Can often be interpreted as published
, but be careful!
withdrawn_status
Vocabulary
Don't know of an existing controlled vocabulary for things like retractions or other reasons for marking papers as removed from publication, so invented my own. These labels should be considered experimental and subject to change.
Note that some of these will apply more to pre-print servers or publishing accidents, and don't necessarily make sense as a formal change of status for a print journal publication.
Any value at all indicates that the release should be considered "no longer published by the publisher or primary host", which could mean different things in different contexts. As some concrete examples, works are often accidentally generated a duplicate DOI; physics papers have been taken down in response to government order under national security justifications; papers have been withdrawn for public health reasons (above and beyond any academic-style retraction); entire journals may be found to be predatory and pulled from circulation; individual papers may be retracted by authors if a serious mistake or error is found; an author's entire publication history may be retracted in cases of serious academic misconduct or fraud.
withdrawn
is generic: the work is no longer available from the original publisher. There may be no reason, or the reason may not be known yet.retracted
for when a work is formally retracted, usually accompanied by a retraction notice (a separate release under the same work). Note that the retraction itself should not have awithdrawn_status
.concern
for when publishers release an "expression of concern", often indicating that the work is not reliable in some way, but not yet formally retracted. In this case the original work is probably still available, but should be marked as suspect. This is not the same as presence of errata.safety
for works pulled for public health or human safety concerns.national-security
for works pulled over national security concerns.spam
for content that is considered spam (eg, bogus pre-print or repository submissions). Not to be confused with advertisements or product reviews in journals.
contribs.role
Vocabulary
author
translator
illustrator
editor
All other CSL role types are also allowed, though are mostly out of scope for Fatcat:
collection-editor
composer
container-author
director
editorial-director
editortranslator
interviewer
original-author
recipient
reviewed-author
If blank, indicates that type of contribution is not known; this can often be interpreted as authorship.
More About DOIs
All DOIs stored in an entity column should be registered (aka, should be
resolvable from doi.org
). Invalid identifiers may be cleaned up or removed by
bots.
DOIs should always be stored and transferred in lower-case form. Note that there are almost no other constraints on DOIs (and handles in general): they may have multiple forward slashes, whitespace, of arbitrary length, etc. Crossref has a number of examples of such "valid" but frustratingly formatted strings.

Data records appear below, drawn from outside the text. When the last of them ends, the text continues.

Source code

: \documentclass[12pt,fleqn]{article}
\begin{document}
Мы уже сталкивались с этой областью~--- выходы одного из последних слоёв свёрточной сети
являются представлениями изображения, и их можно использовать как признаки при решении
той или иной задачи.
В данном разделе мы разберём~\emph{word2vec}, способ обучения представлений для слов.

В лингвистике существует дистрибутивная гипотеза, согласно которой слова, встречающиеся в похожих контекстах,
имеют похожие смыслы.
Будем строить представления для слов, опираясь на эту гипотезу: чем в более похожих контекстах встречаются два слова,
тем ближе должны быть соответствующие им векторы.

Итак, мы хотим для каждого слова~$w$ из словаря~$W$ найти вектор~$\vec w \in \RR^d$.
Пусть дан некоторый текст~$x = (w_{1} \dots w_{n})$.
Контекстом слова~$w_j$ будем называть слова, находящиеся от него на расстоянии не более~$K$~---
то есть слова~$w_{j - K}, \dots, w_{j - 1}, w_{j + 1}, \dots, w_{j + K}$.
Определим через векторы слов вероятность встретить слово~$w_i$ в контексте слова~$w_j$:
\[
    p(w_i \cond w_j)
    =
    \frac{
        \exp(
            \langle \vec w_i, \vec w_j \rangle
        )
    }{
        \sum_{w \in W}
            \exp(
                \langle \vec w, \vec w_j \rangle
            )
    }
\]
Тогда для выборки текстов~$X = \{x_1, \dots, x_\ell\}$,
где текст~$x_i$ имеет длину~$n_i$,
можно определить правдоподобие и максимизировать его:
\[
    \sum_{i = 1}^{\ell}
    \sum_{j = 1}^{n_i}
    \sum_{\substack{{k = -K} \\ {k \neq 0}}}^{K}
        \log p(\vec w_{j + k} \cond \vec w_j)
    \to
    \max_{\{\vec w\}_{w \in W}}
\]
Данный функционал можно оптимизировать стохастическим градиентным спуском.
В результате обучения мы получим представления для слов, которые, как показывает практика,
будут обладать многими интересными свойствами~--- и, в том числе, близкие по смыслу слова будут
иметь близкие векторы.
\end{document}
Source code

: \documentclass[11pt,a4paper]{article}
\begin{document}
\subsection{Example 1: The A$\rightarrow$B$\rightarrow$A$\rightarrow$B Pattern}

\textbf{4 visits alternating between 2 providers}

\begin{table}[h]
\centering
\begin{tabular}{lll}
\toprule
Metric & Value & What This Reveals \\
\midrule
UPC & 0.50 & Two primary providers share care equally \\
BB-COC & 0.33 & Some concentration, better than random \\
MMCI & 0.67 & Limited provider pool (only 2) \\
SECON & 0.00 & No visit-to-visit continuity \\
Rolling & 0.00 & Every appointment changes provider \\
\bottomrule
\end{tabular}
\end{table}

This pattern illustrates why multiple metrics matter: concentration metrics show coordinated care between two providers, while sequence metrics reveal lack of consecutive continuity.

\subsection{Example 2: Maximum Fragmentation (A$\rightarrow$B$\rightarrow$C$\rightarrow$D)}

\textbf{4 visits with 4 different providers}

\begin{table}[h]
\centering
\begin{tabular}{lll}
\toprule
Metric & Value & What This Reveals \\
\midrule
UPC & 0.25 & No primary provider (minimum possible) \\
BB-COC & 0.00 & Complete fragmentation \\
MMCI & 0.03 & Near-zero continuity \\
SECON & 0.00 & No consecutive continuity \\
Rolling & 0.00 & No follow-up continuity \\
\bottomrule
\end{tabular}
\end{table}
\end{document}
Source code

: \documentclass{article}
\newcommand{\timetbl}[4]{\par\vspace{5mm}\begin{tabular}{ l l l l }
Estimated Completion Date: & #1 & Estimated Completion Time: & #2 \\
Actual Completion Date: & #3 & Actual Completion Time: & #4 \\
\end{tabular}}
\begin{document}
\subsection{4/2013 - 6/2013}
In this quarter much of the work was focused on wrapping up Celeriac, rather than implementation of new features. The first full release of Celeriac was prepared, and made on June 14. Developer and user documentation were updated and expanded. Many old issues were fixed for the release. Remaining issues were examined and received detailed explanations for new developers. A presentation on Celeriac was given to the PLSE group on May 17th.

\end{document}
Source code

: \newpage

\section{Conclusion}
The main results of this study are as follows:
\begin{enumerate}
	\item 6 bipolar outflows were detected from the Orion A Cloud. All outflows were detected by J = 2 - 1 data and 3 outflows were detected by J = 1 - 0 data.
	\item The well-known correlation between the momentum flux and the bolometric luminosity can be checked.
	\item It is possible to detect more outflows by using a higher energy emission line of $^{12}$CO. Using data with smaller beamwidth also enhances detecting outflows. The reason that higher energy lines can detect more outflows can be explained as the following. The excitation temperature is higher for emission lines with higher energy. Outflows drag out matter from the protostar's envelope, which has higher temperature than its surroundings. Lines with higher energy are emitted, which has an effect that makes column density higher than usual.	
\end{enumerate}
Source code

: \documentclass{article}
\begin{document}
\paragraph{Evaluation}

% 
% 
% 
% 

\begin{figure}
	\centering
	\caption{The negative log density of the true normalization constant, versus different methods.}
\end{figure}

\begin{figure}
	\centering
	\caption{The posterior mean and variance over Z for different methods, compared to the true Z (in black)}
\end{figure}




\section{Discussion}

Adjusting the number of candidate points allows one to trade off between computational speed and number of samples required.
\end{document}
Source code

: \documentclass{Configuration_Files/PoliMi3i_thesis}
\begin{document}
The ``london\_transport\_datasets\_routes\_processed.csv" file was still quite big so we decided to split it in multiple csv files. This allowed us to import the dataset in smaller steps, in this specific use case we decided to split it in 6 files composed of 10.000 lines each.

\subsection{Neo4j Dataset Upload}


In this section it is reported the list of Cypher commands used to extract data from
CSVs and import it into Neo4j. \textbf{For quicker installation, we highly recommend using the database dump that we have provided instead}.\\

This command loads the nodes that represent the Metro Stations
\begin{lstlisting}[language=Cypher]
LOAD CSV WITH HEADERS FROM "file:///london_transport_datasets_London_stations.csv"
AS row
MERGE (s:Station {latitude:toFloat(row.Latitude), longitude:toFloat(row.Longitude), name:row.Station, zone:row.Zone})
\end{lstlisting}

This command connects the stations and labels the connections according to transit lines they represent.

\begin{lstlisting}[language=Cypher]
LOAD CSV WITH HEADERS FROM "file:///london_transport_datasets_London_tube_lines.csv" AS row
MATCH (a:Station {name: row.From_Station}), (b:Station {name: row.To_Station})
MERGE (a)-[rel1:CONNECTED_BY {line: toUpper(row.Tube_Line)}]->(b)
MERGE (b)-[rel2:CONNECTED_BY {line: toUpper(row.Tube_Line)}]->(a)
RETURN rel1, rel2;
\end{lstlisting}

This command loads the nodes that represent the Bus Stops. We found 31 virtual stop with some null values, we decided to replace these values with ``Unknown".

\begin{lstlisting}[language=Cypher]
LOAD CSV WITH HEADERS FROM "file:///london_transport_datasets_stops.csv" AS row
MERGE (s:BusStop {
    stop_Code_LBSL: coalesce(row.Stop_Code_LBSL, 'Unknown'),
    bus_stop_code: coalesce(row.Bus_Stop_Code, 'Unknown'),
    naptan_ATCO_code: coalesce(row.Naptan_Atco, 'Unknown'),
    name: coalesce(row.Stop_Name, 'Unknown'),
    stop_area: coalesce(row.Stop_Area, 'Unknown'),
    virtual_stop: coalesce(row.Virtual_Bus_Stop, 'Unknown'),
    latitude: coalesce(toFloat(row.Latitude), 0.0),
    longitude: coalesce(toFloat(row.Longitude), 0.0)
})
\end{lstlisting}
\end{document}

In the Fatcat ontology, DOIs and release entities are one-to-one.
It is the intention to automatically (via bot) create a Fatcat release for every Crossref-registered DOI from an allowlist of media types ("journal-article" etc, but not all), and it would be desirable to auto-create entities for in-scope publications from all registrars. It is not the intention to auto-create a release for every registered DOI. In particular, "sub-component" DOIs (eg, for an individual figure or table from a publication) aren't currently auto-created, but could be stored in "extra" metadata, or on a case-by-case basis.